“If you live to be one hundred, you’ve got it made. Very few people die past that age.” –George Burns
For over thirteen years I was a nervous wreck. I had special hotel guests–mainly the rich and famous–sporting bruised and swollen eye sockets and covered in white gauze head dressings, sneaking in the back door hiding from the paparazzi, desperately in need of immediate beds, care and pampering. You can understand why I was in such a state. No one in her right mind would have opened and managed such a business and name it THE HIDDEN GARDEN HIDEAWAY. I was 48, single putting my daughter through college. In those thirteen years I had hardly a date, never finished a script, never had a Thanksgiving or Christmas and only one vacation. The reason I wanted a quiet, secluded business was to enjoy just those things.
It all started in the late eighties that I decided to get my eyes done. I was forty + and no question that I needed it. Besides, I was working in the film industry trying to sell scripts to a much younger generation. Competition in Hollywood is fierce and walking into a room of twenty-year-olds made me cringe with insecurities about everything, my writing, my hair, my clothes and especially my age.
The doctor assured me, ”It‘s a simple procedure and afterwards you go home with a friend”. So I did. The day of surgery went well and my girlfriend picked me up. My good friend took me to her house to spend that first night. Bruised and bloody, groggy with foul smelling breath, exhausted and thirsty, I crashed, a terrible houseguest. The next morning, I looked like some foreign person had invaded her guest room. My swollen eyes refused to open, although we used the frozen peas suggested. I was a mess. I was miserable. My friend was miserable. Later I felt so guilty, it was totally unfair to ask a friend to play nursemaid all night and then have to go to work in the morning. What was I thinking!
Where do women go when they want to have cosmetic work done? After all, this is Hollywood. Celebrities have procedures done all the time. Where do the rich and famous go? I checked the phone book and there were over sixty plastic surgeons in Beverly Hills. Why would anyone want a friend, let alone a husband, take care of them? What do they know about frozen peas and that an ice pack causes frostbite on your face.
Why would anyone want to go to a major popular hotel? How could they sneak in without being noticed, walk through a lobby, go up an elevator? That’s when the “light bulb” went off. I had always wanted a small boutique hotel, bed and breakfast kind of place. It’s a perfect job for a writer. One could write and wait for the phone to ring to book reservations. Most of the day would be quiet and I would serve afternoon tea. I had a few good assets: knew how to make beds and boil water.
I started looking for the perfect croissant and the perfect nurse.
That’s when The Hidden Garden Hideaway Retreat, was born. And over the next thirteen years, hiding some 4,000 celebrities, royalty and international politicians, I had not finished one script as the anxiety of managing this type of business was beyond anything you can imagine. Working with the rich and famous is intense, they were my priority 24/7 for thirteen years with just one break for my daughter’s wedding. For these high profile guests, this was one of the most important “secret” times in their lives and dangerous, like with any surgery it could be fatal.

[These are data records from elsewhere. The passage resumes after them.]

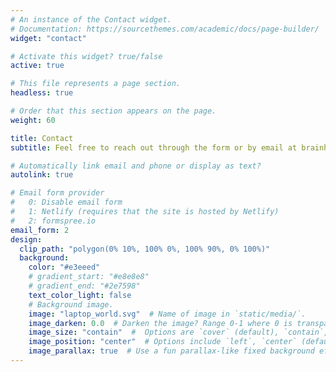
 ```yaml
---
# An instance of the Contact widget.
# Documentation: https://sourcethemes.com/academic/docs/page-builder/
widget: "contact"

# Activate this widget? true/false
active: true

# This file represents a page section.
headless: true

# Order that this section appears on the page.
weight: 60

title: Contact
subtitle: Feel free to reach out through the form or by email at brainhackorg@gmail.com.

# Automatically link email and phone or display as text?
autolink: true

# Email form provider
#   0: Disable email form
#   1: Netlify (requires that the site is hosted by Netlify)
#   2: formspree.io
email_form: 2
design:
  clip_path: "polygon(0% 10%, 100% 0%, 100% 90%, 0% 100%)"
  background:
    color: "#e3eeed"
    # gradient_start: "#e8e8e8"
    # gradient_end: "#2e7598"
    text_color_light: false
    # Background image.
    image: "laptop_world.svg"  # Name of image in `static/media/`.
    image_darken: 0.0  # Darken the image? Range 0-1 where 0 is transparent and 1 is opaque.
    image_size: "contain"  #  Options are `cover` (default), `contain`, or `actual` size.
    image_position: "center"  # Options include `left`, `center` (default), or `right`.
    image_parallax: true  # Use a fun parallax-like fixed background effect? true/false
---
```

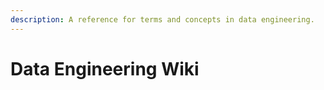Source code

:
 ```yaml
---
description: A reference for terms and concepts in data engineering.
---
```


# Data Engineering Wiki

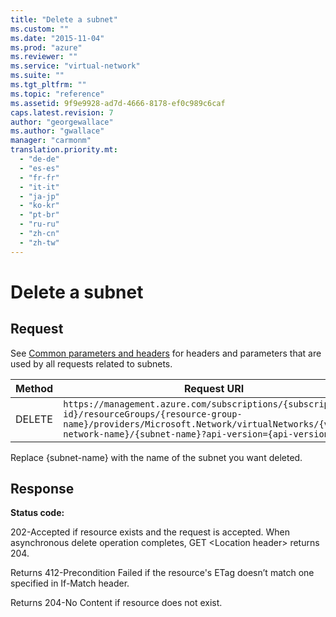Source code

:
 ```yaml
---
title: "Delete a subnet"
ms.custom: ""
ms.date: "2015-11-04"
ms.prod: "azure"
ms.reviewer: ""
ms.service: "virtual-network"
ms.suite: ""
ms.tgt_pltfrm: ""
ms.topic: "reference"
ms.assetid: 9f9e9928-ad7d-4666-8178-ef0c989c6caf
caps.latest.revision: 7
author: "georgewallace"
ms.author: "gwallace"
manager: "carmonm"
translation.priority.mt: 
  - "de-de"
  - "es-es"
  - "fr-fr"
  - "it-it"
  - "ja-jp"
  - "ko-kr"
  - "pt-br"
  - "ru-ru"
  - "zh-cn"
  - "zh-tw"
---
```

# Delete a subnet
## Request  
 See [Common parameters and headers](subnets.md#bk_common) for headers and parameters that are used by all requests related to subnets.  
  
|Method|Request URI|  
|------------|-----------------|  
|DELETE|`https://management.azure.com/subscriptions/{subscription-id}/resourceGroups/{resource-group-name}/providers/Microsoft.Network/virtualNetworks/{virtual-network-name}/{subnet-name}?api-version={api-version}`|  
  
 Replace {subnet-name} with the name of the subnet you want deleted.  
  
## Response  
 **Status code:**  
  
 202-Accepted if resource exists and the request is accepted. When asynchronous delete operation completes, GET \<Location header> returns 204.  
  
 Returns 412-Precondition Failed if the resource's ETag doesn’t match one specified in If-Match header.  
  
 Returns 204-No Content if resource does not exist.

Yet, I have to confess, as intense as it was, it was incredible fun.
On the day of their surgery, the doctor would decide if his patient would be healthy enough to go to his home with an adult friend. Once the doctor signed off, then that person would be eligible to be one of our guests. Most guests had no idea that they were going to be in a head dressing with drains or a liposuction garment even if they were forewarned. Somehow, people only hear what they want to hear and we found that few read these pre-op instructions and most had no clue what to expect. Even if they knew someone who had the exact procedure, they didn’t want anyone to know that they were doing it, so they wouldn’t ask them. Plastic surgery was still very “taboo”.
All the rooms at The Hidden Garden were private. Almost every meal was served in their room. Often husbands would visit at dinnertime, as we actually had visiting hours as we feared visitors might run into a surgical guest just arriving. We tried to discourage first day visits as in most cases the new guest needed to sleep. And several times husbands fainted. But visitors were good at helping with the meals preventing the guest from spilling their soup, an effort appreciated by the staff.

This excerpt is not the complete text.